Seat versus the Place of Arbitration

Author: Asif Iqbal, Centre for Juridical Studies, Dibrugarh University, Content Writer.

The preamble of the Arbitration Act 1996 mentions the adoption through the United Nations Commissions on International Trade Law (UNCITRAL) on International Commercial Arbitration in 1985. The United Nations asked the member countries to provide recommendations over the changes in the Model Law to have desirability containing a uniform law for conciliation and arbitral procedures. They established the rules to have settled those disputes which arise between international countries and maintain cordial relation at the end as countries were trying to come out from the losses which were suffered because of World Wars and Cold War; which happened between members of the Soviet Union and supporters of the United States of America. The parliament of India could enact this model law in the Forty-Seventh year of being Republican.

They referred the Act passed in the Parliament to as the Arbitration and Conciliation Act 1996 which extends within the territory of India. The word Arbitration means to hear and determine dispute arose between parties by a person or someone selected as per the unanimous decision between parties. An English bench gave a wide definition of Arbitration in Collins vs. Collins 1858 28 LJ Ch 184: 53 ER 916 which read as follows; ”An arbitration is a reference to the decisions of one or more persons either with or without an umpire, a particular matter in difference between the parties”. The arbitration is voluntary where the issue aroused amongst parties can be settled or judged by the bench of a Court. There are several manners through which arbitration can be resolved without the intervention of the judicial process;

  1. Negotiation

  2. Mediation

  3. Conciliation

  4. Arbitration

  5. Mini- trial

International Commercial Arbitration defined in section 2(f) highlights the dispute aroused through the legal relationship, whether contractual or not, which is commercial in nature within the ambit of the rule of law. The parties in the agreement have to be national or resident of India, the body of enterprise raised within the territory of India, Central management of an association and exercises within the territory of India.

The Chapter- V of the Conduct of Arbitral Proceedings adds about the treatment of parties in an equal as per section 18 of the Arbitration and Conciliation Act 1996, where the opportunity shall be provided to present the case in an unbiased manner. Section 20 of the discussed Act allows parties to decide the place of arbitration to parties with no coercion imposed upon them by the arbitrator appointed for the negotiation of issue. If the parties cannot fulfil the consideration provided in the agreement will impose responsibility upon the tribunal to decide the place of arbitration; shall be based upon the convenience of parties.
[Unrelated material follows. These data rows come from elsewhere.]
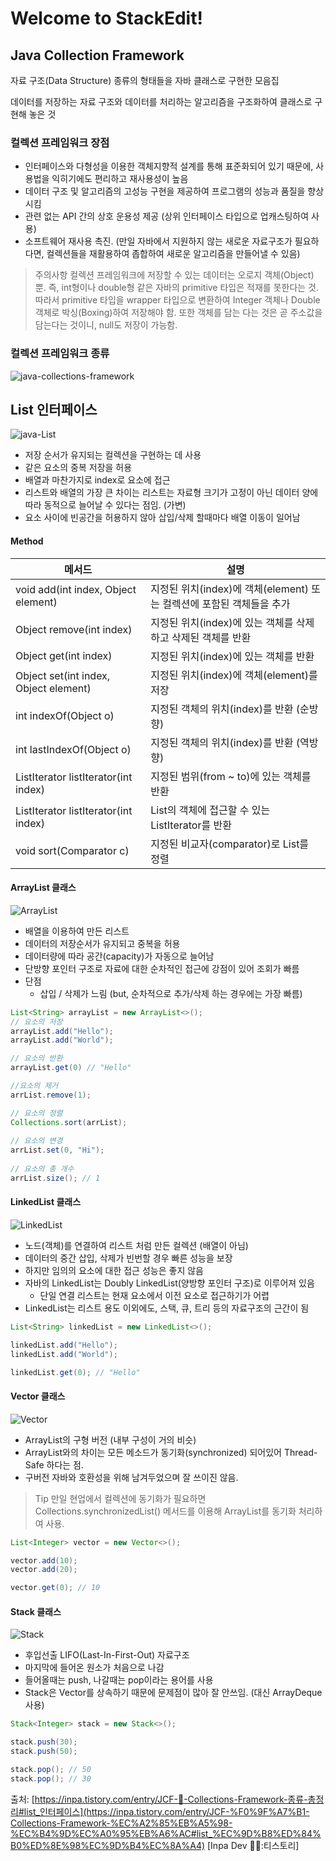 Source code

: # Welcome to StackEdit!

## Java Collection Framework

자료 구조(Data Structure) 종류의 형태들을 자바 클래스로 구현한 모음집

데이터를 저장하는 자료 구조와 데이터를 처리하는 알고리즘을 구조화하여 클래스로 구현해 놓은 것


### 컬렉션 프레임워크 장점

-   인터페이스와 다형성을 이용한 객체지향적 설계를 통해 표준화되어 있기 때문에, 사용법을 익히기에도 편리하고 재사용성이 높음
-   데이터 구조 및 알고리즘의 고성능 구현을 제공하여 프로그램의 성능과 품질을 향상시킴
-   관련 없는 API 간의 상호 운용성 제공 (상위 인터페이스 타입으로 업캐스팅하여 사용)
-   소프트웨어 재사용 촉진. (만일 자바에서 지원하지 않는 새로운 자료구조가 필요하다면, 컬렉션들을 재활용하여 좁합하여 새로운 알고리즘을 만들어낼 수 있음)

> 주의사항
컬렉션 프레임워크에 저장할 수 있는 데이터는 오로지 객체(Object) 뿐.
즉, int형이나 double형 같은 자바의 primitive 타입은 적재를 못한다는 것. 따라서 primitive 타입을 wrapper 타입으로 변환하여 Integer 객체나 Double 객체로 박싱(Boxing)하여 저장해야 함. 또한 객체를 담는 다는 것은 곧 주소값을 담는다는 것이니, null도 저장이 가능함.

### 컬렉션 프레임워크 종류

![java-collections-framework](https://blog.kakaocdn.net/dn/NL3ie/btrXCH3ryaE/gYcDCWPH0YLIOkbEOQ5lK1/img.jpg)



## List 인터페이스

![java-List](https://blog.kakaocdn.net/dn/bdz44d/btrXJrTKBPn/y0xwEsdhVC8qczVpXUkAs0/img.png)

-   저장 순서가 유지되는 컬렉션을 구현하는 데 사용
-   같은 요소의 중복 저장을 허용
-   배열과 마찬가지로 index로 요소에 접근
-   리스트와 배열의 가장 큰 차이는 리스트는 자료형 크기가 고정이 아닌 데이터 양에 따라 동적으로 늘어날 수 있다는 점임. (가변)
-   요소 사이에 빈공간을 허용하지 않아  삽입/삭제 할때마다 배열 이동이 일어남

#### Method
|메서드  |설명  |
|--|--|
| void add(int index, Object element) |지정된 위치(index)에 객체(element) 또는 컬렉션에 포함된 객체들을 추가|
| Object remove(int index) |지정된 위치(index)에 있는 객체를 삭제하고 삭제된 객체를 반환  |
|Object get(int index)  |지정된 위치(index)에 있는 객체를 반환  |
| Object set(int index, Object element) |지정된 위치(index)에 객체(element)를 저장  |
| int indexOf(Object o) |지정된 객체의 위치(index)를 반환 (순방향)  |
|  int lastIndexOf(Object o)|  지정된 객체의 위치(index)를 반환 (역방향)|
| ListIterator listIterator(int index) |지정된 범위(from ~ to)에 있는 객체를 반환 |
|ListIterator listIterator(int index)|List의 객체에 접근할 수 있는 ListIterator를 반환|
|void sort(Comparator c)|지정된 비교자(comparator)로 List를 정렬|


#### ArrayList 클래스

![ArrayList](https://blog.kakaocdn.net/dn/brQPzA/btrP4wHLNas/r0bDZ9vOAPD1dLqjNOPj91/img.png)

-   배열을 이용하여 만든 리스트
-   데이터의 저장순서가 유지되고 중복을 허용
-   데이터량에 따라 공간(capacity)가 자동으로 늘어남
-   단방향 포인터 구조로 자료에 대한 순차적인 접근에 강점이 있어 조회가 빠름
-   단점
	-  삽입 / 삭제가 느림 (but, 순차적으로 추가/삭제 하는 경우에는  가장 빠름)

```java
List<String> arrayList = new ArrayList<>();
// 요소의 저장  
arrayList.add("Hello");
arrayList.add("World");

// 요소의 반환
arrayList.get(0) // "Hello"

//요소의 제거  
arrList.remove(1);  

// 요소의 정렬  
Collections.sort(arrList);  
  
// 요소의 변경  
arrList.set(0, "Hi");  
  
// 요소의 총 개수
arrList.size(); // 1
```

#### LinkedList 클래스

![LinkedList](https://blog.kakaocdn.net/dn/TMVWi/btrXECWflnM/Usr8ErgkyVQpL3omFtYKP0/img.png)

-   노드(객체)를 연결하여 리스트 처럼 만든 컬렉션 (배열이 아님)
-   데이터의 중간 삽입, 삭제가 빈번할 경우 빠른 성능을 보장
-   하지만 임의의 요소에 대한 접근 성능은 좋지 않음
-   자바의  LinkedList는 Doubly LinkedList(양방향 포인터 구조)로 이루어져 있음
	- 단일 연결 리스트는 현재 요소에서 이전 요소로 접근하기가 어렵
-   LinkedList는 리스트 용도 이외에도, 스택, 큐, 트리 등의 자료구조의 근간이 됨

```java
List<String> linkedList = new LinkedList<>();

linkedList.add("Hello");
linkedList.add("World");

linkedList.get(0); // "Hello"
```

#### Vector 클래스

![Vector](https://blog.kakaocdn.net/dn/RQK4D/btrXJfSyI1s/v8CsdWukF8FwzPc9hrpBx1/img.jpg)

-   ArrayList의 구형 버전 (내부 구성이 거의 비슷)
-   ArrayList와의 차이는 모든 메소드가 동기화(synchronized) 되어있어 Thread-Safe 하다는 점.
-   구버전 자바와 호환성을 위해 남겨두었으며 잘 쓰이진 않음.

> Tip
> 만일 현업에서 컬렉션에 동기화가 필요하면 Collections.synchronizedList() 메서드를 이용해 ArrayList를 동기화 처리하여 사용.

```java
List<Integer> vector = new Vector<>();

vector.add(10);
vector.add(20);

vector.get(0); // 10
```

#### Stack 클래스
![Stack](https://blog.kakaocdn.net/dn/cQcfqq/btrQ0YykEif/Vf3givhVieMkk34n3hk9wk/img.png)
-   후입선출 LIFO(Last-In-First-Out) 자료구조
-   마지막에 들어온 원소가 처음으로 나감
-   들어올때는 push, 나갈때는 pop이라는 용어를 사용
-   Stack은 Vector를 상속하기 때문에 문제점이 많아 잘 안쓰임. (대신 ArrayDeque 사용)

```java
Stack<Integer> stack = new Stack<>();

stack.push(30);
stack.push(50);

stack.pop(); // 50
stack.pop(); // 30
```

출처: [https://inpa.tistory.com/entry/JCF-🧱-Collections-Framework-종류-총정리#list_인터페이스](https://inpa.tistory.com/entry/JCF-%F0%9F%A7%B1-Collections-Framework-%EC%A2%85%EB%A5%98-%EC%B4%9D%EC%A0%95%EB%A6%AC#list_%EC%9D%B8%ED%84%B0%ED%8E%98%EC%9D%B4%EC%8A%A4) [Inpa Dev 👨‍💻:티스토리]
The tribunal can also decide the place for arbitration; the place of arbitration is good for consultation amongst members, permitting members to hear the opposite parties, an inspection of documents, goods or other necessary properties.
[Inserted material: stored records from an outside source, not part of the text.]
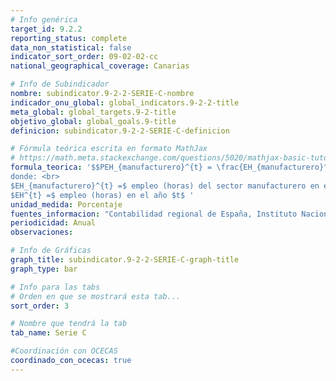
 ```yaml
---
# Info genérica
target_id: 9.2.2
reporting_status: complete
data_non_statistical: false
indicator_sort_order: 09-02-02-cc
national_geographical_coverage: Canarias

# Info de Subindicador
nombre: subindicator.9-2-2-SERIE-C-nombre
indicador_onu_global: global_indicators.9-2-2-title
meta_global: global_targets.9-2-title
objetivo_global: global_goals.9-title
definicion: subindicator.9-2-2-SERIE-C-definicion

# Fórmula teórica escrita en formato MathJax
# https://math.meta.stackexchange.com/questions/5020/mathjax-basic-tutorial-and-quick-reference
formula_teorica: '$$PEH_{manufacturero}^{t} = \frac{EH_{manufacturero}^{t}}{EH^{t}} \cdot 100$$ <br>
donde: <br>
$EH_{manufacturero}^{t} =$ empleo (horas) del sector manufacturero en el año $t$ <br>
$EH^{t} =$ empleo (horas) en el año $t$ '
unidad_medida: Porcentaje
fuentes_informacion: "Contabilidad regional de España, Instituto Nacional de Estadística (INE)"
periodicidad: Anual
observaciones: 

# Info de Gráficas
graph_title: subindicator.9-2-2-SERIE-C-graph-title
graph_type: bar

# Info para las tabs
# Orden en que se mostrará esta tab...
sort_order: 3

# Nombre que tendrá la tab
tab_name: Serie C

#Coordinación con OCECAS
coordinado_con_ocecas: true
---
```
The Supreme Court of India on September 25, 2018, gave judgment on a case was between the Union of India against Hardy Exploration & Production or Union of India vs. Hardy Exploration & Production, Civil Appeal no. 4628 of 2018. The decision on the Seat versus a place of Arbitration was decided by the division bench of the High Court of Delhi in 2016 which decided to dismiss the appeal preferred by the Union of India. The appeal was against the decision which was made by the arbitrator for the recourse against the arbitral award which is provided under section 34 of the Arbitration and Conciliation Act 1996. The Section mentions arbitral award may be set aside by the Court; where either of the parties was under an incapacity if the agreement for arbitration isn’t valid, the party which has made the application hasn’t made received notice for the appointment of the arbitrator if the matter is beyond the scope of arbitration, composition which has been established for the arbitration in tribunal and procedure was not following the agreement which was agreed by the parties. The Court finds the subject-matter was not in accordance to provide a settlement for arbitration under the law, the award which was made by the arbitrator to either of parties induced through force, corruption or violation of Section 75 or Section 81. The fundamental policy of the law in India was contravened and the decision for arbitration is against the morality coincides with the justice notions.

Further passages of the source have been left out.